Il nome Gelateria Sogni Di Ghiaccio è 
già un’operazione artistica: quando abbiamo mostrato lo spazio, ancora 
in fase di costruzione, a Roberto Fassone, ci ha proposto di donare 
un’opera per la nostra neonata collezione, che consisteva nel battezzare
 il luogo con un nome scelto da lui, sul quale noi non avremmo avuto 
nessuna possibilità di modifica. La proposta era così intrigante che 
abbiamo accettato e in effetti siamo stati fortunati: il lavoro di 
Roberto ci piace molto.
Gelateria Sogni Di Ghiaccio è animata da
 tre giovani artisti: Marco Casella, Filippo Marzocchi e Mattia Pajè, 
che condividono lo spazio di lavoro quotidianamente. Marzocchi e Pajè (i
 sottoscritti) gestiscono anche la direzione artistica e si occupano 
della programmazione e dell’organizzazione dei momenti espositivi nello 
spazio.
Ci sono diversi fattori che ci hanno portato ad interessarci ad una forma di direzione artistica:
Sicuramente il primo è stato il nostro 
desiderio di vedere da vicino e fruire il lavoro di determinati artisti,
 soprattutto giovani, che ci piacciono e che passano raramente a 
Bologna. Fino a poco fa esistevano pochissime realtà in città che 
lavoravano con i giovani, e anziché lamentarci della situazione abbiamo 
provato a dare vita ad una proposta.
Altro fattore è la considerazione 
dell’opera d’arte come qualcosa di estremamente fluido e non attribuito 
ad un’unica autorialità. Abbiamo notato che volevamo renderci mezzi 
attivi per la produzione di arte contemporanea, provando a sfondare i 
limiti del nostro produrre soggettivo e personale. Ponendo come 
obiettivo ultimo la produzione di un’opera d’arte e non l’esaltazione di
 una personalità artistica, abbiamo deciso di dedicare le nostre forze 
ed il nostro tempo per cercare di rendere possibile e di far esistere le
 opere di altri artisti, senza porre nessun vincolo personale alle 
scelte di produzione. Dopo i primi esperimenti in spazi non deputati (ad
 esempio la mostra Atomic Blondie, Festival della Divina Casa 
di g.olmo stuppia, tenutasi in un appartamento privato), abbiamo deciso 
di aprire uno spazio che potesse accogliere al meglio questo modo di 
agire.
Estendendo la nostra personale pratica 
artistica a comprendere attività di gestione e di organizzazione abbiamo
 inoltre realizzato quanto questa estensione faccia parte del nostro 
lavoro in maniera indissolubile.
Consideriamo GSG come un ampliamento del
 nostro modo di operare nell’arte, e come uno dei progetti più 
importanti del nostro lavoro.
Uno spazio indipendente che 
vuole dedicarsi specialmente alla sperimentazione e all’ibridazione di 
differenti linguaggi, è oggi più che mai una vera scommessa, e osiamo 
dire un atto di coraggio, avete avuto dei modelli ai quali vi siete 
ispirati o che ammirate? Anche esteri?
Partiamo dal presupposto che noi abbiamo
 sempre vissuto gli spazi d’arte come agenti temporanei, che agiscono e 
se ne vanno; da artisti ci preoccupiamo molto dello spazio che andrà ad 
accogliere le nostre operazioni, tanto da inglobarlo spesso nella stessa
 progettualità dell’opera che andrà ad ospitare. Quello a cui abbiamo 
mirato è la costruzione di uno spazio che sia adatto e adattabile a 
qualsiasi operazione in esso venga effettuata, che sia caratterizzato il
 meno possibile e che sia pulito (questa è una delle modalità in cui ci 
troviamo bene in un luogo), in primo luogo per lavorarci dentro ed in un
 secondo momento per ospitare il lavoro di altri artisti.

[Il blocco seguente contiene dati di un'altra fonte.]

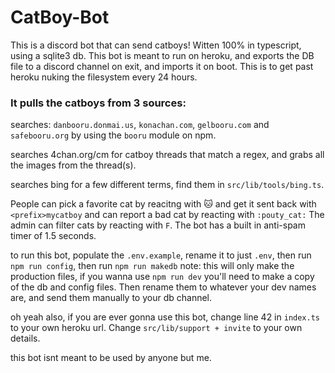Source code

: # CatBoy-Bot
This is a discord bot that can send catboys! Witten 100% in typescript, using a sqlite3 db. This bot is meant to run on heroku, and exports the DB file to a discord channel on exit, and imports it on boot. This is to get past heroku nuking the filesystem every 24 hours.


### It pulls the catboys from 3 sources:

searches: `danbooru.donmai.us`, `konachan.com`, `gelbooru.com` and `safebooru.org` by using the `booru` module on npm.

searches 4chan.org/cm for catboy threads that match a regex, and grabs all the images from the thread(s).

searches bing for a few different terms, find them in `src/lib/tools/bing.ts`.


People can pick a favorite cat by reacitng with :cat: and get it sent back with `<prefix>mycatboy` and can report a bad cat by reacting with `:pouty_cat:`
The admin can filter cats by reacting with `F`.
The bot has a built in anti-spam timer of 1.5 seconds.

to run this bot, populate the `.env.example`, rename it to just `.env`, then run `npm run config`, then run `npm run makedb`
note: this will only make the production files, if you wanna use `npm run dev` you'll need to make a copy of the db and config files. Then rename them to whatever your dev names are, and send them manually to your db channel.

oh yeah also, if you are ever gonna use this bot, change line 42 in `index.ts` to your own heroku url. Change `src/lib/support + invite` to your own details.

this bot isnt meant to be used by anyone but me.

Prima di aprire GSG abbiamo seguito per 
sei mesi la direzione artistica di un altro spazio no profit a Bologna, 
LOCALEDUE, esperienza che ci ha formato notevolmente da tutti i punti di
 vista.
Se dovessimo individuare un modello che 
ammiriamo diremmo assolutamente quello di LOCALEDUE, dove la volontà, la
 carica, la professionalità e il divertimento si uniscono per diventare 
attività. Stimiamo molto il lavoro di Fabio Farnè e Gabriele Tosi, che 
hanno dato vita a una delle nostre realtà preferite, un punto di 
riferimento per la sperimentazione e la ricerca a Bologna.

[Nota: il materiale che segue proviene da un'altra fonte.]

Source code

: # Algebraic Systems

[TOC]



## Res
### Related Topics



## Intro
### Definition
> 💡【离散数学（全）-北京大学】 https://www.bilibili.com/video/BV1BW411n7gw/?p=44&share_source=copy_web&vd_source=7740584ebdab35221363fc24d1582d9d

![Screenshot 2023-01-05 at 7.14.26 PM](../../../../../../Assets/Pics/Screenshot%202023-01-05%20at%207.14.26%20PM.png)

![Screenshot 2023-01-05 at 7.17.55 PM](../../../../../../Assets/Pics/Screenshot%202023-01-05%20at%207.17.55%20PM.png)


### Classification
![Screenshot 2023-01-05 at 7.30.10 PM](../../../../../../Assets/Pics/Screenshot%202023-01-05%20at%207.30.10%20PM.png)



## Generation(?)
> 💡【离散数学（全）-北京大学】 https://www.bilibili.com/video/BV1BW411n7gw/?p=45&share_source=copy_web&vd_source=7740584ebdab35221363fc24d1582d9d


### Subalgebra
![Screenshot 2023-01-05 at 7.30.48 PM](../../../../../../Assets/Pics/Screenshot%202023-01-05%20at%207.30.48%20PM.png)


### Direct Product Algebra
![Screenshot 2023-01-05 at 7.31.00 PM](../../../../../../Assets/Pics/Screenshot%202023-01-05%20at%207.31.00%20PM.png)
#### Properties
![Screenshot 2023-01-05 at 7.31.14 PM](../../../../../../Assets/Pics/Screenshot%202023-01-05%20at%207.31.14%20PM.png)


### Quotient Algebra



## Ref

Siamo inoltre molto interessati alle 
differenti modalità di operare che assumono i diversi artist run spaces 
in Italia e all’estero e quegli spazi ibridi che rimangono legati ai 
territori, agendo senza porre vincoli agli artisti invitati.
Il punto di partenza che abbiamo 
adottato è quello di costruire dei momenti in cui singoli artisti si 
confrontano con lo spazio dedicato all’esposizione, lasciando la totale 
libertà agli artisti stessi di gestire la situazione espositiva come 
preferiscono, supportando e aiutando la realizzazione del lavoro senza 
mai vincolarlo concettualmente.
Da artisti cerchiamo di rimanere tali e 
non calarci in altri ruoli, ci limitiamo a invitare artisti o curatori 
nel nostro spazio e offriamo loro aiuto per realizzare un progetto.

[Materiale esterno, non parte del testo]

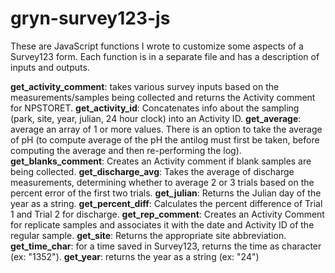 # gryn-survey123-js
These are JavaScript functions I wrote to customize some aspects of a Survey123 form. Each function is in a separate file and has a description of inputs and outputs.

**get_activity_comment**: takes various survey inputs based on the measurements/samples being collected and returns the Activity comment for NPSTORET.
**get_activity_id**: Concatenates info about the sampling (park, site, year, julian, 24 hour clock) into an Activity ID.
**get_average**: average an array of 1 or more values. There is an option to take the average of pH (to compute average of the pH the antilog must first be taken, before computing the average and then re-performing the log).
**get_blanks_comment**: Creates an Activity comment if blank samples are being collected.
**get_discharge_avg**: Takes the average of discharge measurements, determining whether to average 2 or 3 trials based on the percent error of the first two trials.
**get_julian**: Returns the Julian day of the year as a string.
**get_percent_diff**: Calculates the percent difference of Trial 1 and Trial 2 for discharge.
**get_rep_comment**: Creates an Activity Comment for replicate samples and associates it with the date and Activity ID of the regular sample.
**get_site**: Returns the appropriate site abbreviation.
**get_time_char**: for a time saved in Survey123, returns the time as character (ex: "1352").
**get_year**: returns the year as a string (ex: "24")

Per noi aprire uno spazio è una piccola 
realizzazione; più che di coraggio lo definirei un atto di volontà. La 
volontà è il motore del nostro lavoro.
Come si rapporta “Gelateria Sogni di Ghiaccio” rispetto alla città di Bologna, che come sappiamo, ha un preciso background culturale?
Bologna ha sempre portato con sé la sua 
storia, è stata una delle città più attive nell’ambito culturale 
italiano, dai movimenti politici alle più varie sperimentazioni nel 
teatro, nella musica, nell’arte e nella cultura underground.
Qualche tempo fa avevamo notato che, 
seppur nelle vene della città scorreva ancora sangue creativo, non 
esistevano molte proposte riguardanti i recenti sviluppi delle arti 
contemporanee né abbastanza situazioni che potessero offrire occasioni 
di sperimentazione ai giovani operatori del settore.
Questa situazione rendeva il territorio 
bolognese piuttosto fertile per la nostra idea di spazio e abbiamo 
deciso di stabilirci, almeno temporaneamente, per dedicarci a questo 
progetto.
Crediamo molto nelle potenzialità della 
città e negli artisti che la abitano e ci lavorano; sia da artisti che 
da direttori artistici cerchiamo di contribuire per alimentare la 
proposta culturale, le collaborazioni, lo scambio e la sperimentazione 
in libertà.
Che domanda vorreste che vi facessi?
Vorremmo che ci chiedessi come poter collaborare.